Irak’ta PKK yok edilecek anelizleri yapılırken İran, PKK’ya SİHA’larla vurabilecek silah sistemleri verdi. Sahada yine TSK ve Peşmerge, PKK’ya karşı Pençe Harekâtlarını devam ettirdi.

‘Esed ile anlaştık, PKK’yı yok ediyoruz’ anelizi

Irak’ta uzmanlar tarafından vadedilenler gerçekleşmedikten sonra aynı uzmanlar, Cumhurbaşkanı Recep Tayyip Erdoğan’ın ‘Sayın Esed’ çıkışının ardından uzun uzun yorumlar yaptı. Türkiye, Şam ile anlaşıp Suriye’nin kuzeydoğusunda YPG terör örgütüne karşı ortak harekât düzenleyecekti. PKK yok olacaktı. Hatta bazıları Türkiye’nin Esed ile beraber İsrail’e karşı ortak cephe kuracağı ve aynı zamanda İran’ı Suriye’den çıkaracağı safsatalarını anlatıyordu.

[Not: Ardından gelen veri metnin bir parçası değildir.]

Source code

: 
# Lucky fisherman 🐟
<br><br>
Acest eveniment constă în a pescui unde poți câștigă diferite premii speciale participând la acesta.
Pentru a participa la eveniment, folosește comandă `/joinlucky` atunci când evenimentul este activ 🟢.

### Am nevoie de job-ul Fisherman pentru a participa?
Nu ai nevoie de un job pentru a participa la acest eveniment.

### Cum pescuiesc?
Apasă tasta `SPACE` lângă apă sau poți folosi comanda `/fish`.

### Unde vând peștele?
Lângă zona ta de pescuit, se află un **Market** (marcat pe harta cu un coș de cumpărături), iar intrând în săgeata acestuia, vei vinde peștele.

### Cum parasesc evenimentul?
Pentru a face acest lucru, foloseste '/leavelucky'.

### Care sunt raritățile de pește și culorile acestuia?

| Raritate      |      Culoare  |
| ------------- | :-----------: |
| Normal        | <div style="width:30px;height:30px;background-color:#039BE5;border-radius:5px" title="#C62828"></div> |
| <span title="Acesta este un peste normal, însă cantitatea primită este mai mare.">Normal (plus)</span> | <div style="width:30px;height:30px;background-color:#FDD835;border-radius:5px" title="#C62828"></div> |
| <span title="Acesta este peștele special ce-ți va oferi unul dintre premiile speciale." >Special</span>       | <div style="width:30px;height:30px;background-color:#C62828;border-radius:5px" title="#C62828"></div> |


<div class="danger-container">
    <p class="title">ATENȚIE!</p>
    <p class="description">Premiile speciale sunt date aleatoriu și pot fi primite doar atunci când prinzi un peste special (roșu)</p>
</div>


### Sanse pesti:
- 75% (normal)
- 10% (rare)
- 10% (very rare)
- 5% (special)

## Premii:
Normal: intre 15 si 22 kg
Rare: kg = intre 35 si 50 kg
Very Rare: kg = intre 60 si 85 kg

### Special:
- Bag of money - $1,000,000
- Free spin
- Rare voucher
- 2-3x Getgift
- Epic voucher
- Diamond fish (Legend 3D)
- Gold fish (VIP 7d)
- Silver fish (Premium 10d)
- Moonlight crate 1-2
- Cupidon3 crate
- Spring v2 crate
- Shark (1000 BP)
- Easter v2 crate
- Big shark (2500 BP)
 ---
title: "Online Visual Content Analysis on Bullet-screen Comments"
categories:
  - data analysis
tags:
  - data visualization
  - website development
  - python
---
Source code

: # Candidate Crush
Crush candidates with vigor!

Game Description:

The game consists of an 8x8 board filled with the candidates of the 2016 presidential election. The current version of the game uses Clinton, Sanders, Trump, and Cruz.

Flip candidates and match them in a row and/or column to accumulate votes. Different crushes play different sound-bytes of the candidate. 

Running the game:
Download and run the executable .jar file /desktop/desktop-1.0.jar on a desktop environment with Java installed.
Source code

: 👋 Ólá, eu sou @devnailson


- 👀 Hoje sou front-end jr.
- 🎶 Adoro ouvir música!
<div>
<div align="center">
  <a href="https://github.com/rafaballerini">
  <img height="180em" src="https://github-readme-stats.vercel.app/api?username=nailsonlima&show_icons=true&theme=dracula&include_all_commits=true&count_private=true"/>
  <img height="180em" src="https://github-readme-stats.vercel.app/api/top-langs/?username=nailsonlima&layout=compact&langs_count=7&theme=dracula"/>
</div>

Geldiğimiz noktada ne görüşme oldu ne de ilerleme. Esed rejimi, Rusya ve İran YPG bölgelerine takviye üzerine takviye gönderdiler.

Peki, neden anelizden anelize savruluyorlar?

Şimdi de aynı kişiler Devlet Bahçeli’nin açıklamasından hareketle aneliz yapıyorlar. Daha YPG’yi 2019’dan beri Rusya’nın koruduğunu ve ABD’nin desteklediğini anlamayanlar, inatla hatalarından ders almıyorlar.

Bir analiz, yalnızca söylem analizi üzerinden yapılamaz. Söylem analizi ancak ve ancak analizi desteklemek için kullanılabilir. Saha gerçekliklerini bilmeden gelecek öngörüsü yapılamaz.